I ran across a truly scary survey the other day about retirement readiness – or rather a lack thereof.
McKinsey & Co. has a “retirement readiness index” that measures changes in the values of retirement assets – Social Security, pension plans and other financial holdings – to determine the financial preparedness of households for retirement. An index value of 100 means a household can maintain its current standard of living in retirement. A reading below 80 calls for large reductions in spending on basic needs such as food, housing and health care.
Now for the scary part: The index reading for a typical household is 63. Sixty-three!
I was slightly relieved to learn the study was conducted back in January. I sure hope the average reading has improved a bit since then, although as of Nov. 24 there is no update available.
Despite all that happened in the second half of 2008, the vast majority of U.S. consumers as of January had not made any changes to their investment portfolios and were not planning to postpone retirement.
The McKinsey Quarterly report, released in May 2009, put much of the blame for inaction on financial advisors that had “provided only limited guidance to their clients over the last six months, reaching out to just two in five of them – perhaps fearing an angry response after 2008′s staggering $2.4 trillion decline in the value of retirement assets in defined-contribution accounts and IRAs.”

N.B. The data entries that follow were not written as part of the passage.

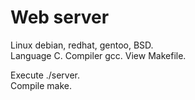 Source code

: # Web server

Linux debian, redhat, gentoo, BSD.  
Language C. Compiler gcc. View Makefile.  
  
Execute ./server.  
Compile make.
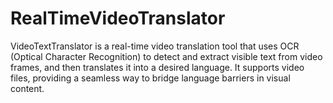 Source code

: # RealTimeVideoTranslator
VideoTextTranslator is a real-time video translation tool that uses OCR (Optical Character Recognition) to detect and extract visible text from video frames, and then translates it into a desired language. It supports video files, providing a seamless way to bridge language barriers in visual content.
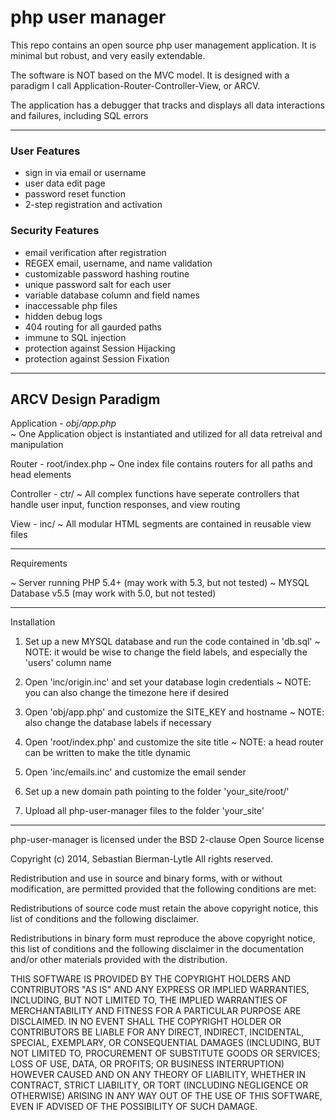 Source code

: php user manager
================

This repo contains an open source php user management application. It is minimal but robust, and very easily extendable. 

The software is NOT based on the MVC model. It is designed with a paradigm I call Application-Router-Controller-View, or ARCV.

The application has a debugger that tracks and displays all data interactions and failures, including SQL errors

---

<h3>User Features</h3>
<ul>
<li>sign in via email or username</li>
<li>user data edit page</li>
<li>password reset function</li>
<li>2-step registration and activation</li>
</ul>

<h3>Security Features</h3>
<ul>
<li>email verification after registration</li>
<li>REGEX email, username, and name validation</li>
<li>customizable password hashing routine</li>
<li>unique password salt for each user</li>
<li>variable database column and field names</li>
<li>inaccessable php files</li>
<li>hidden debug logs</li>
<li>404 routing for all gaurded paths</li>
<li>immune to SQL injection</li>
<li>protection against Session Hijacking</li>
<li>protection against Session Fixation</li>
</ul>

---

<h2>ARCV Design Paradigm</h2>

Application - <i>obj/app.php</i><br>
~ One Application object is instantiated and utilized for all data retreival and manipulation

Router - root/index.php
~ One index file contains routers for all paths and head elements

Controller - ctr/
~ All complex functions have seperate controllers that handle user input, function responses, and view routing

View - inc/
~ All modular HTML segments are contained in reusable view files

---

Requirements

~ Server running PHP 5.4+ (may work with 5.3, but not tested)
~ MYSQL Database v5.5 (may work with 5.0, but not tested)

---

Installation

1) Set up a new MYSQL database and run the code contained in 'db.sql'
~ NOTE: it would be wise to change the field labels, and especially the 'users' column name

2) Open 'inc/origin.inc' and set your database login credentials
~ NOTE: you can also change the timezone here if desired

3) Open 'obj/app.php' and customize the SITE_KEY and hostname
~ NOTE: also change the database labels if necessary 

4) Open 'root/index.php' and customize the site title
~ NOTE: a head router can be written to make the title dynamic

5) Open 'inc/emails.inc' and customize the email sender

6) Set up a new domain path pointing to the folder 'your_site/root/'

7) Upload all php-user-manager files to the folder 'your_site'

---

php-user-manager is licensed under the BSD 2-clause Open Source license

Copyright (c) 2014, Sebastian Bierman-Lytle
All rights reserved.

Redistribution and use in source and binary forms, with or without modification, 
are permitted provided that the following conditions are met:

Redistributions of source code must retain the above copyright notice, this list 
of conditions and the following disclaimer.

Redistributions in binary form must reproduce the above copyright notice, this
list of conditions and the following disclaimer in the documentation and/or other 
materials provided with the distribution.

THIS SOFTWARE IS PROVIDED BY THE COPYRIGHT HOLDERS AND CONTRIBUTORS "AS IS" AND 
ANY EXPRESS OR IMPLIED WARRANTIES, INCLUDING, BUT NOT LIMITED TO, THE IMPLIED 
WARRANTIES OF MERCHANTABILITY AND FITNESS FOR A PARTICULAR PURPOSE ARE DISCLAIMED. 
IN NO EVENT SHALL THE COPYRIGHT HOLDER OR CONTRIBUTORS BE LIABLE FOR ANY DIRECT, 
INDIRECT, INCIDENTAL, SPECIAL, EXEMPLARY, OR CONSEQUENTIAL DAMAGES (INCLUDING, BUT 
NOT LIMITED TO, PROCUREMENT OF SUBSTITUTE GOODS OR SERVICES; LOSS OF USE, DATA, 
OR PROFITS; OR BUSINESS INTERRUPTION) HOWEVER CAUSED AND ON ANY THEORY OF LIABILITY, 
WHETHER IN CONTRACT, STRICT LIABILITY, OR TORT (INCLUDING NEGLIGENCE OR OTHERWISE) 
ARISING IN ANY WAY OUT OF THE USE OF THIS SOFTWARE, EVEN IF ADVISED OF THE 
POSSIBILITY OF SUCH DAMAGE.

The report did go on to say that while the overall level of advice from financial advisors fell significantly compared with 2007, “the best advisors were smarter: they reached out systematically and proactively even to clients with significant losses. The results, according to our survey, were significantly strengthened relationships, referrals, and asset flows.”
We have preached that message time and again in the past 15 months – be proactive in reaching out to clients and good things will happen. It remains as true today as it was back in January. Or January 2010.
Advisors clearly still have their work cut out for them. I shudder to think what our society will be like down the road if more than half of the 78 million baby boomers can’t retire above the poverty line.